One disadvantage of the Joshi turbulizer is that the triangular or V-shaped
corrugations make contact with the plates only along the relatively narrow top
and
bottom surfaces of the turbulizer, thereby limiting heat transfer.
Furthermore, the
sloping side walls of the Joshi turbulizer result in the formation of
relatively large
spaces between adjacent side walls. Where the corrugations are aligned
parallel
to the direction of fluid flow, there is significant duct flow between the
side walls,
which results in poor heat transfer.
Heat exchange elements having rectangular corrugations, with substantially
vertical side walls and flat top and bottom walls, are preferred over those of
Joshi
because the relatively constant spacing between adjacent side walls provides
reduced duct flow as compared to inserts with V-shaped corrugations.

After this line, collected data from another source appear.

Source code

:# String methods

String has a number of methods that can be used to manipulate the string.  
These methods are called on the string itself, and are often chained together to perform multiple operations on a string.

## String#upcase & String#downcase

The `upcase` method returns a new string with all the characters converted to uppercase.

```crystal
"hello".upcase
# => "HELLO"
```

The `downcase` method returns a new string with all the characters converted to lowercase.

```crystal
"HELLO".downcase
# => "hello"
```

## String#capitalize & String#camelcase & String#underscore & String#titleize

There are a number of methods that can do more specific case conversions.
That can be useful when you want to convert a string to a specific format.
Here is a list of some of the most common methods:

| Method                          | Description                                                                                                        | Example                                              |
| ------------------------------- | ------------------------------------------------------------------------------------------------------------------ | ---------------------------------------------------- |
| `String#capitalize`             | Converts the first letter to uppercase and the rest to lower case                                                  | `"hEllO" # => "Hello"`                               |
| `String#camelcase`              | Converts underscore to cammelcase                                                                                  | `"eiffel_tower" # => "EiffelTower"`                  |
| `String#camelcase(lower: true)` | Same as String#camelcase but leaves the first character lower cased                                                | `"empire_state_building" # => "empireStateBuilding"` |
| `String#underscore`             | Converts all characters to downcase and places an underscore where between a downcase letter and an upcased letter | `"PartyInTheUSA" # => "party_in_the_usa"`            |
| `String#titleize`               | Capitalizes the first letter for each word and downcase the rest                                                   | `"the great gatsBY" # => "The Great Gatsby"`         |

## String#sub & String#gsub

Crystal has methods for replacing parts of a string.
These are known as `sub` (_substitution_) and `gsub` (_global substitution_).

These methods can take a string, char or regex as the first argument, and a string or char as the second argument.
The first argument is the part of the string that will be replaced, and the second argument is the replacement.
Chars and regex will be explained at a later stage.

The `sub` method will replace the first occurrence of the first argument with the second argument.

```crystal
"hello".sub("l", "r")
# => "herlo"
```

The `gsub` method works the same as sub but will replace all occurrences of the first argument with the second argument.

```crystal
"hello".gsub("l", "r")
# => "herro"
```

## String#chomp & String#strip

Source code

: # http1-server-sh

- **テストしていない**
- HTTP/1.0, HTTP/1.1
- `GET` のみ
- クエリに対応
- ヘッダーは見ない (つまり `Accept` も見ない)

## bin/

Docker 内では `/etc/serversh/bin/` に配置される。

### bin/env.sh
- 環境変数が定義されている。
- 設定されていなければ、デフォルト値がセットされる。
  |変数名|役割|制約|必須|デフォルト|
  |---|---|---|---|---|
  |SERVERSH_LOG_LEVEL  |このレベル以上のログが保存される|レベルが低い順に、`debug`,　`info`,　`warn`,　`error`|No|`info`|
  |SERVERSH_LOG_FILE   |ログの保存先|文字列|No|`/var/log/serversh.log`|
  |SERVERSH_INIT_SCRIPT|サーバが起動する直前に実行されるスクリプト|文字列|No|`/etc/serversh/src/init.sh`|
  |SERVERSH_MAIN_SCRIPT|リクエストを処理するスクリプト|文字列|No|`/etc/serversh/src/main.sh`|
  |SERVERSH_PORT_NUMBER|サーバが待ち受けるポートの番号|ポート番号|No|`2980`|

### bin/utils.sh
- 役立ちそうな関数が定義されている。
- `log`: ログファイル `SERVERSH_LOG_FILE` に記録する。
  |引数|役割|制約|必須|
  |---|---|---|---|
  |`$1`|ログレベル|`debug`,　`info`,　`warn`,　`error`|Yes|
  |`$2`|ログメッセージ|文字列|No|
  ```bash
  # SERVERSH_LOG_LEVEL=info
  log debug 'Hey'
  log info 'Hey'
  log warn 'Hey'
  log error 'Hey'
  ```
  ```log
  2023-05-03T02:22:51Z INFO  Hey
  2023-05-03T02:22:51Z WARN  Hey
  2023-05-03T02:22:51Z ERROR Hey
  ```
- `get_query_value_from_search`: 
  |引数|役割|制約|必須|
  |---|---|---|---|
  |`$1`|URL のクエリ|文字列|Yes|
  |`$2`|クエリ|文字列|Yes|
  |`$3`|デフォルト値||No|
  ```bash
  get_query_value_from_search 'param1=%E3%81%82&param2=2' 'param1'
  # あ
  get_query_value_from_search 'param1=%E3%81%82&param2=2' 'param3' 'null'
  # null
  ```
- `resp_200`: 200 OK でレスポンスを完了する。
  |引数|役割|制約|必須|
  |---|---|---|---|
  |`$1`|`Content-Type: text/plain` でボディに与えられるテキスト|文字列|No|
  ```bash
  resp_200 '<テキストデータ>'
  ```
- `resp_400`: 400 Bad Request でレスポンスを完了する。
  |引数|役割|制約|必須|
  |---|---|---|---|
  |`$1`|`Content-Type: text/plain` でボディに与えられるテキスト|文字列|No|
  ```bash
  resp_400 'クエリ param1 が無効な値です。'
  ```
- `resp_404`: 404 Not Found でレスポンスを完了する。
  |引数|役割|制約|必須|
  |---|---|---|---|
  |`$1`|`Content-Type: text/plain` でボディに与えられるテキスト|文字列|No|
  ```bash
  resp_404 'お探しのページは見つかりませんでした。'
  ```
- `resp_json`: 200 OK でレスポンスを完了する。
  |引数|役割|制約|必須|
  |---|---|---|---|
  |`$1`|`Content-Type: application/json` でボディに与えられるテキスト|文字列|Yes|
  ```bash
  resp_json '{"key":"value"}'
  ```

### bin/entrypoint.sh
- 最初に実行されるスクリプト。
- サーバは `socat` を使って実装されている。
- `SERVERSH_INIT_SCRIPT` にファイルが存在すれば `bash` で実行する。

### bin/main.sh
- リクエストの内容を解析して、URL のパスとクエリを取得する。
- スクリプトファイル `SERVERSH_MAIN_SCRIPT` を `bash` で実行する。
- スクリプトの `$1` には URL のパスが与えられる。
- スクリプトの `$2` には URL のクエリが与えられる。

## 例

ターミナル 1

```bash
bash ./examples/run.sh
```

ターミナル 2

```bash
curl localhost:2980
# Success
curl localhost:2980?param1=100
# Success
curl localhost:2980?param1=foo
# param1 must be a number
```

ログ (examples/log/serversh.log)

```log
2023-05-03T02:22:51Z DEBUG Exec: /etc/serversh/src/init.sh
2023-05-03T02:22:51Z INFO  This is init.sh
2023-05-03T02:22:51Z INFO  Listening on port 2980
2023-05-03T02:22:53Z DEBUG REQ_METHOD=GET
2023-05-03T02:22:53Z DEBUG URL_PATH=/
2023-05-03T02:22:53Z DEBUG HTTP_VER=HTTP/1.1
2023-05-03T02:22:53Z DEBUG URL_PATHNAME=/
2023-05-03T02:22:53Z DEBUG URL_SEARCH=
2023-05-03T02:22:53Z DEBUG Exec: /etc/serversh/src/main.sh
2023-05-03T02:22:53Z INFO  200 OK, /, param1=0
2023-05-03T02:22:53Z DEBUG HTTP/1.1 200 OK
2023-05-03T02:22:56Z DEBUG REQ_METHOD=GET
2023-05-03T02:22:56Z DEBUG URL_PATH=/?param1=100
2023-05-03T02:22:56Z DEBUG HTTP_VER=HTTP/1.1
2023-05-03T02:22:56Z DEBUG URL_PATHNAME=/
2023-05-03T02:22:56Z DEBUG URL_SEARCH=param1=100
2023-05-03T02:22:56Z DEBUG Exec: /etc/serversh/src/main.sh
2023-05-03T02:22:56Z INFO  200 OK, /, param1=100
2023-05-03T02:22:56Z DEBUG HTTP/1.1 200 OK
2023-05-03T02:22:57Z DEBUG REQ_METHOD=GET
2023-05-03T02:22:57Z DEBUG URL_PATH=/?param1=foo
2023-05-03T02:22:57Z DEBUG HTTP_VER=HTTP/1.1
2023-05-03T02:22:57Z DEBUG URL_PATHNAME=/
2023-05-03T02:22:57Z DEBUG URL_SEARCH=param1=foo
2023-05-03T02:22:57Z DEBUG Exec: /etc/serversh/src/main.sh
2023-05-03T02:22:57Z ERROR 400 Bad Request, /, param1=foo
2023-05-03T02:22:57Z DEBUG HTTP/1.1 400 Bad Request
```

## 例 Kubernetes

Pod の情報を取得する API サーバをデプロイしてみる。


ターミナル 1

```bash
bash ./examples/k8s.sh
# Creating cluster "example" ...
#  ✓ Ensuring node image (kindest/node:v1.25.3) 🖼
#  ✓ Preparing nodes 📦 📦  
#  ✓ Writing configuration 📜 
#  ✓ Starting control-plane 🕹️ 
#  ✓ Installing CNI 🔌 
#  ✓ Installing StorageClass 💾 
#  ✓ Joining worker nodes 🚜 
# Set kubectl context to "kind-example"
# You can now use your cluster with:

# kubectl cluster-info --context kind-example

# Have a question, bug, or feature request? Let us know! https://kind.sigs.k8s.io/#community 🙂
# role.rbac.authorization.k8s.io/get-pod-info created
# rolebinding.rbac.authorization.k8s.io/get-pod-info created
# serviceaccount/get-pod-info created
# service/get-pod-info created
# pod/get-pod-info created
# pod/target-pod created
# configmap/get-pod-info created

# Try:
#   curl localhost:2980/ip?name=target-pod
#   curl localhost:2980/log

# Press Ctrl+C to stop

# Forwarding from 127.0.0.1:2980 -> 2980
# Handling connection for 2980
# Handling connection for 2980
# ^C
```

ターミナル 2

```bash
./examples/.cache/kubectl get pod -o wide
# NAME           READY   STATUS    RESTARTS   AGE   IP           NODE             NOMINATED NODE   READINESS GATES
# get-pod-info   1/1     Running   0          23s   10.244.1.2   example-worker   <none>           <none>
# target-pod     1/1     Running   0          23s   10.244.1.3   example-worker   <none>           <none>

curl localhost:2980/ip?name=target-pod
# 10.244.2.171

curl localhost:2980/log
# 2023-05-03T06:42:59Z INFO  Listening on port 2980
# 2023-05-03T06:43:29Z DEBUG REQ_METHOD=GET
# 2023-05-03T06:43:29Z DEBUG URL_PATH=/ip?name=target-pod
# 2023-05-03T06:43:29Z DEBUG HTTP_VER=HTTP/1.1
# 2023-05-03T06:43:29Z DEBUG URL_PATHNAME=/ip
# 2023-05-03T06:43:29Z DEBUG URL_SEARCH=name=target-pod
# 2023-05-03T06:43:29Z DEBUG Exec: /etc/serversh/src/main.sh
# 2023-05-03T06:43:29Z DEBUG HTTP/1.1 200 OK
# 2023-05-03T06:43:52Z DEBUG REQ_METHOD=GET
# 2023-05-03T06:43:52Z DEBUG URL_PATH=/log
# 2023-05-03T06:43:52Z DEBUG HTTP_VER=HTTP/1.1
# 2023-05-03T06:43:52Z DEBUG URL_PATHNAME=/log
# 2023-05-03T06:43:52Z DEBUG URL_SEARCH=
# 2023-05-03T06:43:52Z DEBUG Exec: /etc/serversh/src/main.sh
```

However, the formation of rectangular corrugations involves additional bending
operations, with the top and bottom wall of each corrugation being defined by
a
pair of closely-spaced substantially 90-degree bends. The metal foil used in
these inserts is very thin and therefore it is difficult to form clean bends
along the
edges of the top and bottom walls.
In order to ensure that the top and bottom walls of the corrugations are in
contact
with the plates or tubes of the heat exchanger, these corrugated heat exchange
elements are usually compressed between the plates or tubes during assembly.
Due to the thinness of the foil, the heat exchange elements can be easily
crushed
by this compression, resulting in irreparable damage to the heat exchanger.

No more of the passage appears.